• **Exercise details**
In your copy of the listing below, reproduce each word exactly and include no pictures.

+++ Dataset records +++

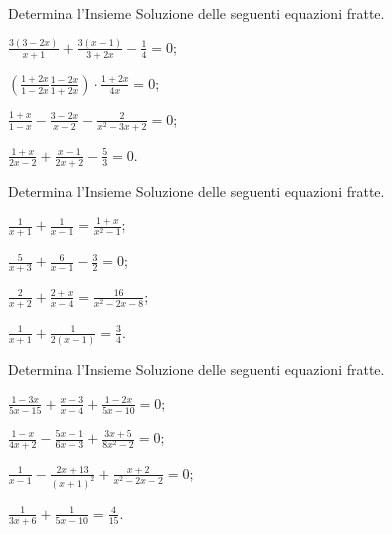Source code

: \begin{esercizio}[\Ast]
 \label{ese:3.47} %
Determina l'Insieme Soluzione delle seguenti equazioni fratte.
\begin{multicols}{2}
\begin{enumeratea}
\item $\frac{3(3-2x)}{x+1} + \frac{3(x-1)}{3+2x}-\frac{1}{4}= 0$;
\item $\left(\frac{1+2x}{1-2x}\frac{1-2x}{1+2x}\right)\cdot\frac{1+2x}{4x} = 0$;
\item $\frac{1+x}{1-x} - \frac{3-2x}{x-2}-\frac{2}{x^{2}-3x+2}= 0$;
\item $\frac{1+x}{2x-2} + \frac{x-1}{2x+2}-\frac{5}{3}= 0$.
\end{enumeratea}
\end{multicols}
\end{esercizio}
\pagebreak
\begin{esercizio}[\Ast]
 \label{ese:3.48} %
Determina l'Insieme Soluzione delle seguenti equazioni fratte.
\begin{multicols}{2}
\begin{enumeratea}
\item $\frac{1}{x+1} + \frac{1}{x-1}=\frac{1+x}{x^{2}-1}$;
\item $\frac{5}{x+3}+\frac{6}{x-1}-\frac{3}{2}=0$;
\item $\frac{2}{x+2}+\frac{2+x}{x-4} = \frac{16}{x^{2}-2x-8}$;
\item $\frac{1}{x+1}+\frac{1}{2(x-1)} = \frac{3}{4}$.
\end{enumeratea}
\end{multicols}
\end{esercizio}

\begin{esercizio}[\Ast]
 \label{ese:3.49} %
Determina l'Insieme Soluzione delle seguenti equazioni fratte.
\begin{multicols}{2}
\begin{enumeratea}
\item $\frac{1-3x}{5x-15} + \frac{x-3}{x-4}+\frac{1-2x}{5x-10}= 0$;
\item $\frac{1-x}{4x+2}-\frac{5x-1}{6x-3}+\frac{3x+5}{8x^{2}-2}=0$;
\item $\frac{1}{x-1}-\frac{2x+13}{(x+1)^{2}}+\frac{x+2}{x^{2}-2x-2} = 0$;
\item $\frac{1}{3x+6}+\frac{1}{5x-10} = \frac{4}{15}$.
\end{enumeratea}
\end{multicols}
\end{esercizio}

+++

• **Answer for the task**
Source code

: \begin{esercizio}[\Ast]
 \label{ese:3.47} %
Determina l'Insieme Soluzione delle seguenti equazioni fratte.
\begin{multicols}{2}
\begin{enumeratea}
\item $\frac{3(3-2x)}{x+1} + \frac{3(x-1)}{3+2x}-\frac{1}{4}= 0$;
\item $\left(\frac{1+2x}{1-2x}\frac{1-2x}{1+2x}\right)\cdot\frac{1+2x}{4x} = 0$;
\item $\frac{1+x}{1-x} - \frac{3-2x}{x-2}-\frac{2}{x^{2}-3x+2}= 0$;
\item $\frac{1+x}{2x-2} + \frac{x-1}{2x+2}-\frac{5}{3}= 0$.
\end{enumeratea}
\end{multicols}
\end{esercizio}
\pagebreak
\begin{esercizio}[\Ast]
 \label{ese:3.48} %
Determina l'Insieme Soluzione delle seguenti equazioni fratte.
\begin{multicols}{2}
\begin{enumeratea}
\item $\frac{1}{x+1} + \frac{1}{x-1}=\frac{1+x}{x^{2}-1}$;
\item $\frac{5}{x+3}+\frac{6}{x-1}-\frac{3}{2}=0$;
\item $\frac{2}{x+2}+\frac{2+x}{x-4} = \frac{16}{x^{2}-2x-8}$;
\item $\frac{1}{x+1}+\frac{1}{2(x-1)} = \frac{3}{4}$.
\end{enumeratea}
\end{multicols}
\end{esercizio}

\begin{esercizio}[\Ast]
 \label{ese:3.49} %
Determina l'Insieme Soluzione delle seguenti equazioni fratte.
\begin{multicols}{2}
\begin{enumeratea}
\item $\frac{1-3x}{5x-15} + \frac{x-3}{x-4}+\frac{1-2x}{5x-10}= 0$;
\item $\frac{1-x}{4x+2}-\frac{5x-1}{6x-3}+\frac{3x+5}{8x^{2}-2}=0$;
\item $\frac{1}{x-1}-\frac{2x+13}{(x+1)^{2}}+\frac{x+2}{x^{2}-2x-2} = 0$;
\item $\frac{1}{3x+6}+\frac{1}{5x-10} = \frac{4}{15}$.
\end{enumeratea}
\end{multicols}
\end{esercizio}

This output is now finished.